§ **What you need to do**:
Print the lines in the listing below that fall between the line with "## 🚀 Features" and the line with "- Active project", those two lines included, exactly as they stand and with nothing else.

§ **Stored data**:
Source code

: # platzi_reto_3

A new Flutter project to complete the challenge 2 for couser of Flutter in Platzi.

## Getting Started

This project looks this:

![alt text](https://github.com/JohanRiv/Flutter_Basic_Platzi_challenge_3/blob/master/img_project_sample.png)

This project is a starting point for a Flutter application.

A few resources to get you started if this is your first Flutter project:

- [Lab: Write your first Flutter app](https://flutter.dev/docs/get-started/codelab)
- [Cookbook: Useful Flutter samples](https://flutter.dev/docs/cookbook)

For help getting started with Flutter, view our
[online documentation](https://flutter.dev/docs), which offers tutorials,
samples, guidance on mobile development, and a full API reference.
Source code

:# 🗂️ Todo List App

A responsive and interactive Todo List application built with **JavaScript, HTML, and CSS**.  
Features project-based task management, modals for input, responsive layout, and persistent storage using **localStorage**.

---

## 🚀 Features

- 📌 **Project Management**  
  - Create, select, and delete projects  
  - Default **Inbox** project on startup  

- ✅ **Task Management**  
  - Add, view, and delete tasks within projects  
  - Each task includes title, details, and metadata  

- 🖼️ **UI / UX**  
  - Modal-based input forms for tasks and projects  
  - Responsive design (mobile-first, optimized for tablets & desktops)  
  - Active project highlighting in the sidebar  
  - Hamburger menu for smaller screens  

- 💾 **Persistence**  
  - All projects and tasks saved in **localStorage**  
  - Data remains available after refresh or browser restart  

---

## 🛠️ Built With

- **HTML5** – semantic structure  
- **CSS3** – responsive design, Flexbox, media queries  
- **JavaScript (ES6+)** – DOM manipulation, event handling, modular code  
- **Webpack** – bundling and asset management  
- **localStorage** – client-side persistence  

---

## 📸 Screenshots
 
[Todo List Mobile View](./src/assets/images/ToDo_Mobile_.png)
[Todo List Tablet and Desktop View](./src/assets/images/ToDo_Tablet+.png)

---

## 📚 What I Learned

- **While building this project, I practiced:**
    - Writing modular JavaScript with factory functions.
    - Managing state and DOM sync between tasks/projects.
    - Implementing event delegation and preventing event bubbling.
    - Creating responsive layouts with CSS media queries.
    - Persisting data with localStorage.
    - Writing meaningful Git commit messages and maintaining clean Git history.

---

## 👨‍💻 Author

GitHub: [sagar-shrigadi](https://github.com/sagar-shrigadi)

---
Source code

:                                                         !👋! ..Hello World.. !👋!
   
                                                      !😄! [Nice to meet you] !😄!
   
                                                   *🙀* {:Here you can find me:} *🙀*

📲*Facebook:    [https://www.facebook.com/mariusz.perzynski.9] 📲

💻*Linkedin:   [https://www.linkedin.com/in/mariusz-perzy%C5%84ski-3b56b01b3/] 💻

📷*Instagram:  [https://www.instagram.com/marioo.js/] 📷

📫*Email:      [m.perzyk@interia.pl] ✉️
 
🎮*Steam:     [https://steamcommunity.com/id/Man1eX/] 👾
==
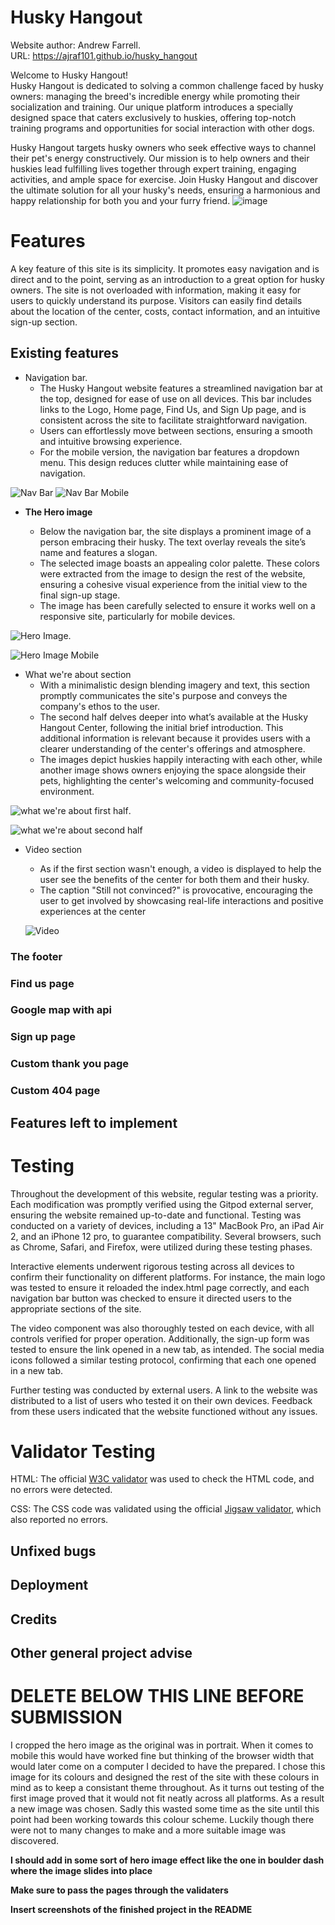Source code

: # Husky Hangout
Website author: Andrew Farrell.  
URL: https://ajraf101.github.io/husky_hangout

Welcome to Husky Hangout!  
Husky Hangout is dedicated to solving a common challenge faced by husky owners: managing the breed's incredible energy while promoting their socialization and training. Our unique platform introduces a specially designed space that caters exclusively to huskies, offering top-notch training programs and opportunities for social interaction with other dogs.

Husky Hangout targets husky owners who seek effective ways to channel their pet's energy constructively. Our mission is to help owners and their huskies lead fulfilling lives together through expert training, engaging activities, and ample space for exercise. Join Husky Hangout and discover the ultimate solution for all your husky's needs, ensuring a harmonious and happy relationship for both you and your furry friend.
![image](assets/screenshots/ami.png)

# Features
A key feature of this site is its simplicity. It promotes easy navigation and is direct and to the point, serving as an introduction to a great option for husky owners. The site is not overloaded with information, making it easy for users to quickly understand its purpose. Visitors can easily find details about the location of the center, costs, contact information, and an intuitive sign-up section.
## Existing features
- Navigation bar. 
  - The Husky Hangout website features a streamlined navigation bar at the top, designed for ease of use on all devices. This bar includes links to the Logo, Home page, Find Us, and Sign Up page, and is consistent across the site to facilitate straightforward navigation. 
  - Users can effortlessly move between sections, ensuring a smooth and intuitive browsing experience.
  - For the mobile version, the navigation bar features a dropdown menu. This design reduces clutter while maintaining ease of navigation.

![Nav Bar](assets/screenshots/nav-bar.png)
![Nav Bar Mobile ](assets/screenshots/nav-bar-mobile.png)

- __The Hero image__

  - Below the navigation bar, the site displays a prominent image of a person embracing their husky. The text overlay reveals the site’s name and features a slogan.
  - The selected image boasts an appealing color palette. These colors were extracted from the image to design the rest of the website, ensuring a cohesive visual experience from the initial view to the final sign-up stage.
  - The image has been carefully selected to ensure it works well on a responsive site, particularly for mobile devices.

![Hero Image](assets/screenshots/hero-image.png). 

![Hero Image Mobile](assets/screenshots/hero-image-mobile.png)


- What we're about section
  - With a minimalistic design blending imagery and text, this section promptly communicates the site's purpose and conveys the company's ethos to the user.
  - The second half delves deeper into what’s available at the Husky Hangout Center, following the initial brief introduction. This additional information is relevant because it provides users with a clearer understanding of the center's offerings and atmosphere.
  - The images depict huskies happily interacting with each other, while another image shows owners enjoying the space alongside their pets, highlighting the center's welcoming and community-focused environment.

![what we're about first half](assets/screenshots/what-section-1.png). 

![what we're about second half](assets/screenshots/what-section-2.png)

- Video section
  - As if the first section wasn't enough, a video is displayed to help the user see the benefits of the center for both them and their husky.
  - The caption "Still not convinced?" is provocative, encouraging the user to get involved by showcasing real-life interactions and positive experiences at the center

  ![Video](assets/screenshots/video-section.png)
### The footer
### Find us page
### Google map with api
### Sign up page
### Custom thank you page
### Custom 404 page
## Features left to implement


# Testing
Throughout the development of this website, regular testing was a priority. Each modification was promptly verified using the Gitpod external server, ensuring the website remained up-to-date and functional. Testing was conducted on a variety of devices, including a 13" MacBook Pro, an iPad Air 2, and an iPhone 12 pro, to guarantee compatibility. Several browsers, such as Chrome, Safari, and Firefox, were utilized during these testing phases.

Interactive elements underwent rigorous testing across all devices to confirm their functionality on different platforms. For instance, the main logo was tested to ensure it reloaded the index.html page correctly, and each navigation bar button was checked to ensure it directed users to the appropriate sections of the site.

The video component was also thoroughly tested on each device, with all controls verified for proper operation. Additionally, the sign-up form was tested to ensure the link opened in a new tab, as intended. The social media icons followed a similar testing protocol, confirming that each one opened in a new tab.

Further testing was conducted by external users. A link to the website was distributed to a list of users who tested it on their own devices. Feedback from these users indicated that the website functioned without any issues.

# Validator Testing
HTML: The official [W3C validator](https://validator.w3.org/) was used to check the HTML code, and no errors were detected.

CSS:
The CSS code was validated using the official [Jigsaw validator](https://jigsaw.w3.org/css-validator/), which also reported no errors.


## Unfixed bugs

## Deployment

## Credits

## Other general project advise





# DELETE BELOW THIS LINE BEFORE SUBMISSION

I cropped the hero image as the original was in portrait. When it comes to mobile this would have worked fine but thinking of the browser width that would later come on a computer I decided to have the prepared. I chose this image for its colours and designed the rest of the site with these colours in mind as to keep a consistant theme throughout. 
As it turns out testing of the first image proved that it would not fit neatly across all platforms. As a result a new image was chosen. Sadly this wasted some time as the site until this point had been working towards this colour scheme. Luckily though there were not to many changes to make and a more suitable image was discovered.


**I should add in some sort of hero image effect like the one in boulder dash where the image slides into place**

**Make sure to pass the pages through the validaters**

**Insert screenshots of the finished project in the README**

§ **Answer below**:
## 🚀 Features

- 📌 **Project Management**  
  - Create, select, and delete projects  
  - Default **Inbox** project on startup  

- ✅ **Task Management**  
  - Add, view, and delete tasks within projects  
  - Each task includes title, details, and metadata  

- 🖼️ **UI / UX**  
  - Modal-based input forms for tasks and projects  
  - Responsive design (mobile-first, optimized for tablets & desktops)  
  - Active project highlighting in the sidebar  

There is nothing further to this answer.